Have been for a year now.
But my full time job is in Java.
And it is not web related, although we make the UI using GWT. Interesting company here.<p>I have also been working on my startup for almost a year now.<p>Been a Java programmer, C# programmer, novice PHP programmer, and much more. (Check out "Little history" towards the end.)<p>Just wondering, if it might be a good option to start learning PHP and JavaScript on the side, after I am done with version 1 of my startup's software, so that sometime next year I can apply to some startup in CA, and move there.
Also that gives me a chance to work on web programming, serious web programming, hopefully with millions of users, kind of stuff.
I guess my question is:<p>1. Do I jump into PHP and make that my career? Do people get good paying jobs in CA doing that?<p>2. What about JS? Is that an absolute requirement for a web related job? I don't think so. 
But I would like to know from "real" web programmers who are doing jobs in PHP or JS, out there in CA, preferably in startups, but not necessary. I just want to work somewhere interesting, in CA.<p>3. What's the money like for web development jobs in PHP/JS in CA?<p>4. Keep in mind, I would love to learn both PHP and JS, so that I can make at least one complete application before applying for a job.<p>P.S. - Little HISTORY Grew too much, so pushed towards the end.<p>LITTLE HISTORY<p>I graduated with a MS last year and founded my startup here in Dallas, Texas, last September. 
Applied for a couple of funds, tried YC twice, never really got anything.
Realized I practically ran out of money and into debt, took a contracting job, one thing let to another, they loved me, and offered a position , Java related.<p>I got that, and I loved it. Since the job mostly involved tools like GWT, Java , Spring, hibernate and more.
It was big enough so I wouldn't get bored.
Small enough that I can probably learn it inside out in a few months. Turned out to be deeper, so still having fun learning it.
Oh yeah, immigration issues started creeping in too.<p>I found out you can only do your startup for so long, before they would deport me. Or at least that was one option. Some lawyers say true , some say not. So, picked up a job.<p>My startup involves making a generic solution for a lot fo NP complete problems, and making it fast enough, and simple enough for non-expert users to use it.
Well towards the end of version 1.
(Hoping to launch it to HN users first when it is ready.)
======
kls
Given your Java experience, you should consider learning JavaScript, jQuery or
Dojo Toolkit and JAX-RS. Learn to write JSON services with JAX-RS and to use a
client side JavaScript framework to make calls to those services and render
the UI. Throw away, JSP, Struts, Tiles and all the other cruft. Use pure CSS,
HTML and Javascript to build your UI. With JAX-RS It is as rapid as ROR or
Django or any of the other "rapid" frameworks and is drop dead simple.

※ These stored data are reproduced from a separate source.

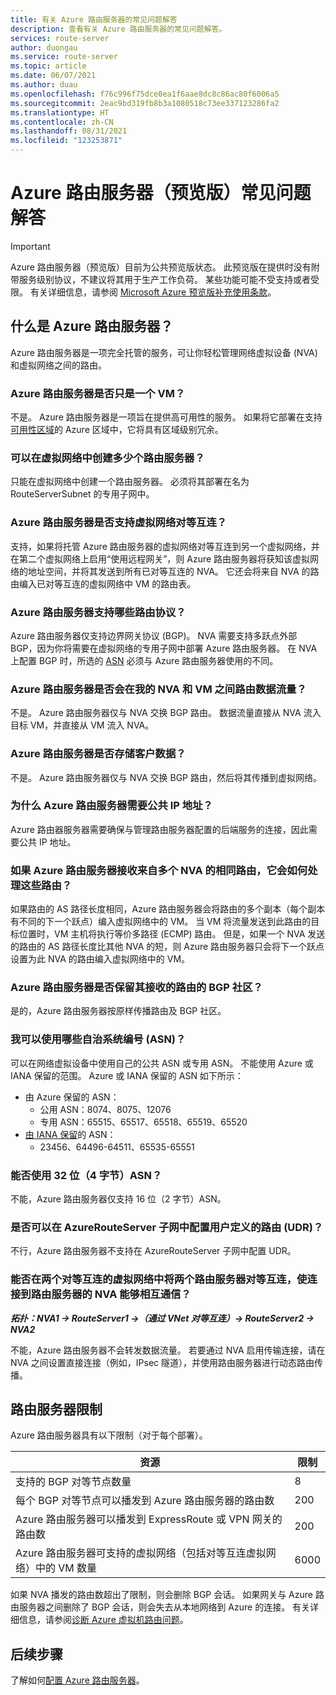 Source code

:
 ```yaml
---
title: 有关 Azure 路由服务器的常见问题解答
description: 查看有关 Azure 路由服务器的常见问题解答。
services: route-server
author: duongau
ms.service: route-server
ms.topic: article
ms.date: 06/07/2021
ms.author: duau
ms.openlocfilehash: f76c996f75dce0ea1f6aae8dc8c86ac80f6006a5
ms.sourcegitcommit: 2eac9bd319fb8b3a1080518c73ee337123286fa2
ms.translationtype: HT
ms.contentlocale: zh-CN
ms.lasthandoff: 08/31/2021
ms.locfileid: "123253871"
---
```

# <a name="azure-route-server-preview-faq"></a>Azure 路由服务器（预览版）常见问题解答

> [!IMPORTANT]
> Azure 路由服务器（预览版）目前为公共预览版状态。
> 此预览版在提供时没有附带服务级别协议，不建议将其用于生产工作负荷。 某些功能可能不受支持或者受限。
> 有关详细信息，请参阅 [Microsoft Azure 预览版补充使用条款](https://azure.microsoft.com/support/legal/preview-supplemental-terms/)。

## <a name="what-is-azure-route-server"></a>什么是 Azure 路由服务器？

Azure 路由服务器是一项完全托管的服务，可让你轻松管理网络虚拟设备 (NVA) 和虚拟网络之间的路由。

### <a name="is-azure-route-server-just-a-vm"></a>Azure 路由服务器是否只是一个 VM？

不是。 Azure 路由服务器是一项旨在提供高可用性的服务。 如果将它部署在支持[可用性区域](../availability-zones/az-overview.md)的 Azure 区域中，它将具有区域级别冗余。

### <a name="how-many-route-servers-can-i-create-in-a-virtual-network"></a>可以在虚拟网络中创建多少个路由服务器？

只能在虚拟网络中创建一个路由服务器。 必须将其部署在名为 RouteServerSubnet 的专用子网中。

### <a name="does-azure-route-server-support-virtual-network-peering"></a>Azure 路由服务器是否支持虚拟网络对等互连？

支持，如果将托管 Azure 路由服务器的虚拟网络对等互连到另一个虚拟网络，并在第二个虚拟网络上启用“使用远程网关”，则 Azure 路由服务器将获知该虚拟网络的地址空间，并将其发送到所有已对等互连的 NVA。 它还会将来自 NVA 的路由编入已对等互连的虚拟网络中 VM 的路由表。 


### <a name="what-routing-protocols-does-azure-route-server-support"></a><a name = "protocol"></a>Azure 路由服务器支持哪些路由协议？

Azure 路由服务器仅支持边界网关协议 (BGP)。 NVA 需要支持多跃点外部 BGP，因为你将需要在虚拟网络的专用子网中部署 Azure 路由服务器。 在 NVA 上配置 BGP 时，所选的 [ASN](https://en.wikipedia.org/wiki/Autonomous_system_(Internet)) 必须与 Azure 路由服务器使用的不同。

### <a name="does-azure-route-server-route-data-traffic-between-my-nva-and-my-vms"></a>Azure 路由服务器是否会在我的 NVA 和 VM 之间路由数据流量？

不是。 Azure 路由服务器仅与 NVA 交换 BGP 路由。 数据流量直接从 NVA 流入目标 VM，并直接从 VM 流入 NVA。

### <a name="does-azure-route-server-store-customer-data"></a>Azure 路由服务器是否存储客户数据？
不是。 Azure 路由服务器仅与 NVA 交换 BGP 路由，然后将其传播到虚拟网络。

### <a name="why-does-azure-route-server-require-a-public-ip-address"></a>为什么 Azure 路由服务器需要公共 IP 地址？

Azure 路由器服务器需要确保与管理路由服务器配置的后端服务的连接，因此需要公共 IP 地址。 

### <a name="if-azure-route-server-receives-the-same-route-from-more-than-one-nva-how-does-it-handle-them"></a>如果 Azure 路由服务器接收来自多个 NVA 的相同路由，它会如何处理这些路由？

如果路由的 AS 路径长度相同，Azure 路由服务器会将路由的多个副本（每个副本有不同的下一个跃点）编入虚拟网络中的 VM。 当 VM 将流量发送到此路由的目标位置时，VM 主机将执行等价多路径 (ECMP) 路由。 但是，如果一个 NVA 发送的路由的 AS 路径长度比其他 NVA 的短，则 Azure 路由服务器只会将下一个跃点设置为此 NVA 的路由编入虚拟网络中的 VM。

### <a name="does-azure-route-server-preserve-the-bgp-communities-of-the-route-it-receives"></a>Azure 路由服务器是否保留其接收的路由的 BGP 社区？

是的，Azure 路由服务器按原样传播路由及 BGP 社区。

### <a name="what-autonomous-system-numbers-asns-can-i-use"></a>我可以使用哪些自治系统编号 (ASN)？

可以在网络虚拟设备中使用自己的公共 ASN 或专用 ASN。 不能使用 Azure 或 IANA 保留的范围。
Azure 或 IANA 保留的 ASN 如下所示：

* 由 Azure 保留的 ASN：
    * 公用 ASN：8074、8075、12076
    * 专用 ASN：65515、65517、65518、65519、65520
* [由 IANA 保留](http://www.iana.org/assignments/iana-as-numbers-special-registry/iana-as-numbers-special-registry.xhtml)的 ASN：
    * 23456、64496-64511、65535-65551

### <a name="can-i-use-32-bit-4-byte-asns"></a>能否使用 32 位（4 字节）ASN？

不能，Azure 路由服务器仅支持 16 位（2 字节）ASN。

### <a name="can-i-configure-a-user-defined-route-udr-in-the-azurerouteserver-subnet"></a>是否可以在 AzureRouteServer 子网中配置用户定义的路由 (UDR)？

不行，Azure 路由服务器不支持在 AzureRouteServer 子网中配置 UDR。

### <a name="can-i-peer-two-route-servers-in-two-peered-virtual-networks-and-enable-the-nvas-connected-to-the-route-servers-to-talk-to-each-other"></a>能否在两个对等互连的虚拟网络中将两个路由服务器对等互连，使连接到路由服务器的 NVA 能够相互通信？ 

***拓扑：NVA1 -> RouteServer1 ->（通过 VNet 对等互连）-> RouteServer2 -> NVA2***

不能，Azure 路由服务器不会转发数据流量。 若要通过 NVA 启用传输连接，请在 NVA 之间设置直接连接（例如，IPsec 隧道），并使用路由服务器进行动态路由传播。 

## <a name="route-server-limits"></a><a name = "limitations"></a>路由服务器限制

Azure 路由服务器具有以下限制（对于每个部署）。

| 资源 | 限制 |
|----------|-------|
| 支持的 BGP 对等节点数量 | 8 |
| 每个 BGP 对等节点可以播发到 Azure 路由服务器的路由数 | 200 |
| Azure 路由服务器可以播发到 ExpressRoute 或 VPN 网关的路由数 | 200 |
| Azure 路由服务器可支持的虚拟网络（包括对等互连虚拟网络）中的 VM 数量 | 6000 |

如果 NVA 播发的路由数超出了限制，则会删除 BGP 会话。 如果网关与 Azure 路由服务器之间删除了 BGP 会话，则会失去从本地网络到 Azure 的连接。 有关详细信息，请参阅[诊断 Azure 虚拟机路由问题](../virtual-network/diagnose-network-routing-problem.md)。

## <a name="next-steps"></a>后续步骤

了解如何[配置 Azure 路由服务器](quickstart-configure-route-server-powershell.md)。
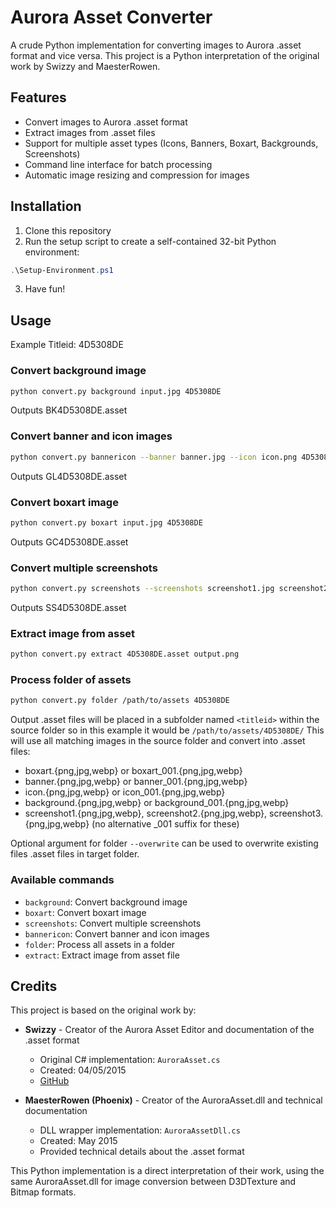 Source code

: # Aurora Asset Converter

A crude Python implementation for converting images to Aurora .asset format and vice versa. This project is a Python interpretation of the original work by Swizzy and MaesterRowen.

## Features
- Convert images to Aurora .asset format
- Extract images from .asset files
- Support for multiple asset types (Icons, Banners, Boxart, Backgrounds, Screenshots)
- Command line interface for batch processing
- Automatic image resizing and compression for images

## Installation
1. Clone this repository
2. Run the setup script to create a self-contained 32-bit Python environment:
```PowerShell
.\Setup-Environment.ps1
```
3. Have fun!

## Usage


Example Titleid: 4D5308DE


### Convert background image
```bash
python convert.py background input.jpg 4D5308DE
```
Outputs BK4D5308DE.asset


### Convert banner and icon images
```bash
python convert.py bannericon --banner banner.jpg --icon icon.png 4D5308DE
```
Outputs GL4D5308DE.asset


### Convert boxart image
```bash
python convert.py boxart input.jpg 4D5308DE
```
Outputs GC4D5308DE.asset


### Convert multiple screenshots
```bash
python convert.py screenshots --screenshots screenshot1.jpg screenshot2.jpg screenshot3.jpg ... 4D5308DE
```
Outputs SS4D5308DE.asset


### Extract image from asset
```bash
python convert.py extract 4D5308DE.asset output.png
```



### Process folder of assets
```bash
python convert.py folder /path/to/assets 4D5308DE
```
Output .asset files will be placed in a subfolder named `<titleid>` within the source folder so in this example it would be `/path/to/assets/4D5308DE/`
This will use all matching images in the source folder and convert into .asset files:
* boxart.{png,jpg,webp} or boxart_001.{png,jpg,webp}
* banner.{png,jpg,webp} or banner_001.{png,jpg,webp}
* icon.{png,jpg,webp} or icon_001.{png,jpg,webp}
* background.{png,jpg,webp} or background_001.{png,jpg,webp}
* screenshot1.{png,jpg,webp}, screenshot2.{png,jpg,webp}, screenshot3.{png,jpg,webp} (no alternative _001 suffix for these)

Optional argument for folder `--overwrite` can be used to overwrite existing files .asset files in target folder.



### Available commands

- `background`: Convert background image
- `boxart`: Convert boxart image
- `screenshots`: Convert multiple screenshots
- `bannericon`: Convert banner and icon images
- `folder`: Process all assets in a folder
- `extract`: Extract image from asset file

## Credits
This project is based on the original work by:

- **Swizzy** - Creator of the Aurora Asset Editor and documentation of the .asset format
  - Original C# implementation: `AuroraAsset.cs`
  - Created: 04/05/2015
  - [GitHub](https://github.com/Swizzy)

- **MaesterRowen (Phoenix)** - Creator of the AuroraAsset.dll and technical documentation
  - DLL wrapper implementation: `AuroraAssetDll.cs`
  - Created: May 2015
  - Provided technical details about the .asset format

This Python implementation is a direct interpretation of their work, using the same AuroraAsset.dll for image conversion between D3DTexture and Bitmap formats. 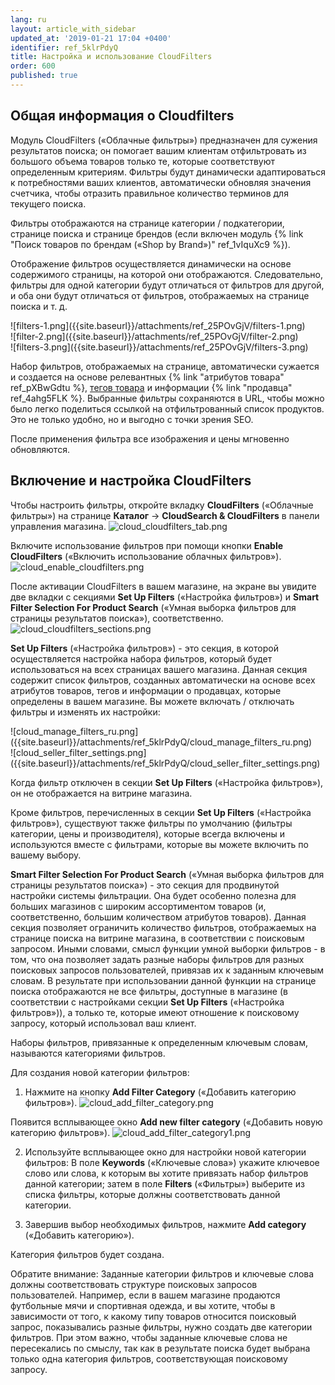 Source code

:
 ```yaml
---
lang: ru
layout: article_with_sidebar
updated_at: '2019-01-21 17:04 +0400'
identifier: ref_5klrPdyQ
title: Настройка и использование CloudFilters
order: 600
published: true
---
```

## Общая информация о Cloudfilters
Модуль CloudFilters («Облачные фильтры») предназначен для сужения результатов поиска; он помогает вашим клиентам отфильтровать из большого объема товаров только те, которые соответствуют определенным критериям. Фильтры будут динамически адаптироваться к потребностями ваших клиентов, автоматически обновляя значения счетчика, чтобы отразить правильное количество терминов для текущего поиска.

Фильтры отображаются на странице категории / подкатегории, странице поиска и странице брендов (если включен модуль {% link "Поиск товаров по брендам («Shop by Brand»)" ref_1vIquXc9 %}).

Отображение фильтров осуществляется динамически на основе содержимого страницы, на которой они отображаются. Следовательно, фильтры для одной категории будут отличаться от фильтров для другой, и оба они будут отличаться от фильтров, отображаемых на странице поиска и т. д.

<div class="ui stackable three column grid">
  <div class="column" markdown="span">![filters-1.png]({{site.baseurl}}/attachments/ref_25POvGjV/filters-1.png)</div>
  <div class="column" markdown="span">![filter-2.png]({{site.baseurl}}/attachments/ref_25POvGjV/filter-2.png)</div>
  <div class="column" markdown="span">![filters-3.png]({{site.baseurl}}/attachments/ref_25POvGjV/filters-3.png)</div>
</div>

Набор фильтров, отображаемых на странице, автоматически сужается и создается на основе релевантных {% link "атрибутов товара" ref_pXBwGdtu %}, [тегов товара](https://kb.x-cart.com/modules/product_tags.html) и информации {% link "продавца" ref_4ahg5FLK %}. Выбранные фильтры сохраняются в URL, чтобы можно было легко поделиться ссылкой на отфильтрованный список продуктов. Это не только удобно, но и выгодно с точки зрения SEO.

После применения фильтра все изображения и цены мгновенно обновляются.

## Включение и настройка CloudFilters
Чтобы настроить фильтры, откройте вкладку **CloudFilters** («Облачные фильтры») на странице **Каталог** -> **CloudSearch & CloudFilters** в панели управления магазина.
![cloud_cloudfilters_tab.png]({{site.baseurl}}/attachments/ref_5klrPdyQ/cloud_cloudfilters_tab.png)

Включите использование фильтров при помощи кнопки **Enable CloudFilters** («Включить использование облачных фильтров»).
![cloud_enable_cloudfilters.png]({{site.baseurl}}/attachments/ref_5klrPdyQ/cloud_enable_cloudfilters.png)

После активации CloudFilters в вашем магазине, на экране вы увидите две вкладки с секциями **Set Up Filters** («Настройка фильтров») и **Smart Filter Selection For Product Search** («Умная выборка фильтров для страницы результатов поиска»), соответственно.
![cloud_cloudfilters_sections.png]({{site.baseurl}}/attachments/ref_5klrPdyQ/cloud_cloudfilters_sections.png)

**Set Up Filters** («Настройка фильтров») - это секция, в которой осуществляется настройка набора фильтров, который будет использоваться на всех страницах вашего магазина. Данная секция содержит список фильтров, созданных автоматически на основе всех атрибутов товаров, тегов и информации о продавцах, которые определены в вашем магазине. Вы можете включать / отключать фильтры и изменять их настройки:

<div class="ui stackable two column grid">
  <div class="column" markdown="span">![cloud_manage_filters_ru.png]({{site.baseurl}}/attachments/ref_5klrPdyQ/cloud_manage_filters_ru.png)
</div>
  <div class="column" markdown="span">![cloud_seller_filter_settings.png]({{site.baseurl}}/attachments/ref_5klrPdyQ/cloud_seller_filter_settings.png)
</div>
</div>

Когда фильтр отключен в секции **Set Up Filters** («Настройка фильтров»), он не отображается на витрине магазина. 

Кроме фильтров, перечисленных в секции **Set Up Filters** («Настройка фильтров»), существуют также фильтры по умолчанию (фильтры категории, цены и производителя), которые всегда включены и используются вместе с фильтрами, которые вы можете включить по вашему выбору.

**Smart Filter Selection For Product Search** («Умная выборка фильтров для страницы результатов поиска») - это секция для продвинутой настройки системы фильтрации. Она будет особенно полезна для больших магазинов с широким ассортиментом товаров (и, соответственно, большим количеством атрибутов товаров). Данная секция позволяет ограничить количество фильтров, отображаемых на странице поиска на витрине магазина, в соответствии с поисковым запросом. Иными словами, смысл функции умной выборки фильтров - в том, что она позволяет задать разные наборы фильтров для разных поисковых запросов пользователей, привязав их к заданным ключевым словам. В результате при использовании данной функции на странице поиска отображаются не все фильтры, доступные в магазине (в соответствии с настройками секции **Set Up Filters** («Настройка фильтров»)), а только те, которые имеют отношение к поисковому запросу, который использовал ваш клиент.

Наборы фильтров, привязанные к определенным ключевым словам, называются категориями фильтров.

Для создания новой категории фильтров:

1. Нажмите на кнопку **Add Filter Category** («Добавить категорию фильтров»).
![cloud_add_filter_category.png]({{site.baseurl}}/attachments/ref_5klrPdyQ/cloud_add_filter_category.png)

Появится всплывающее окно **Add new filter category** («Добавить новую категорию фильтров»).
![cloud_add_filter_category1.png]({{site.baseurl}}/attachments/ref_5klrPdyQ/cloud_add_filter_category1.png)

2. Используйте всплывающее окно для настройки новой категории фильтров: 
   В поле **Keywords** («Ключевые слова») укажите ключевое слово или слова, к которым вы хотите привязать набор фильтров данной категории; затем в поле **Filters** («Фильтры») выберите из списка фильтры, которые должны соответствовать данной категории. 

3. Завершив выбор необходимых фильтров, нажмите **Add category** («Добавить категорию»).

Категория фильтров будет создана.

Обратите внимание: Заданные категории фильтров и ключевые слова должны соответствовать структуре поисковых запросов пользователей. Например, если в вашем магазине продаются футбольные мячи и спортивная одежда, и вы хотите, чтобы в зависимости от того, к какому типу товаров относится поисковый запрос, показывались разные фильтры, нужно создать две категории фильтров. При этом важно, чтобы заданные ключевые слова не пересекались по смыслу, так как в результате поиска будет выбрана только одна категория фильтров, соответствующая поисковому запросу.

The reason you want to do this, is because then you know how to build web UI's
without any non-W3C technologies. What this allows you to do is take the same
front-end and back it with services in any language. So you can start to write
JSON services in python, PHP, Ruby or whatever language you want to learn
without having to rewrite your UI. This will allow you to try different
languages without having to invest heavily in learning large web frameworks.
You can write one service in Java and the next in python, the next in Ruby.
This will allow you to evaluate which one feels right to you.

After doing this your UI skills are portable across any stack you come across
because you have removed the UI from server side stacks.

As for the server side languages for web, PHP is the most popular by a large
margin. It is unfortunate given that it is such a poorly designed language, if
you are in it for the gigs then learn PHP.

Python would probably be the second most popular (if you exclude Java/JSP and
.NET / ASP) and is more rewarding if you are looking for something that has
good job prospects with an elegant language.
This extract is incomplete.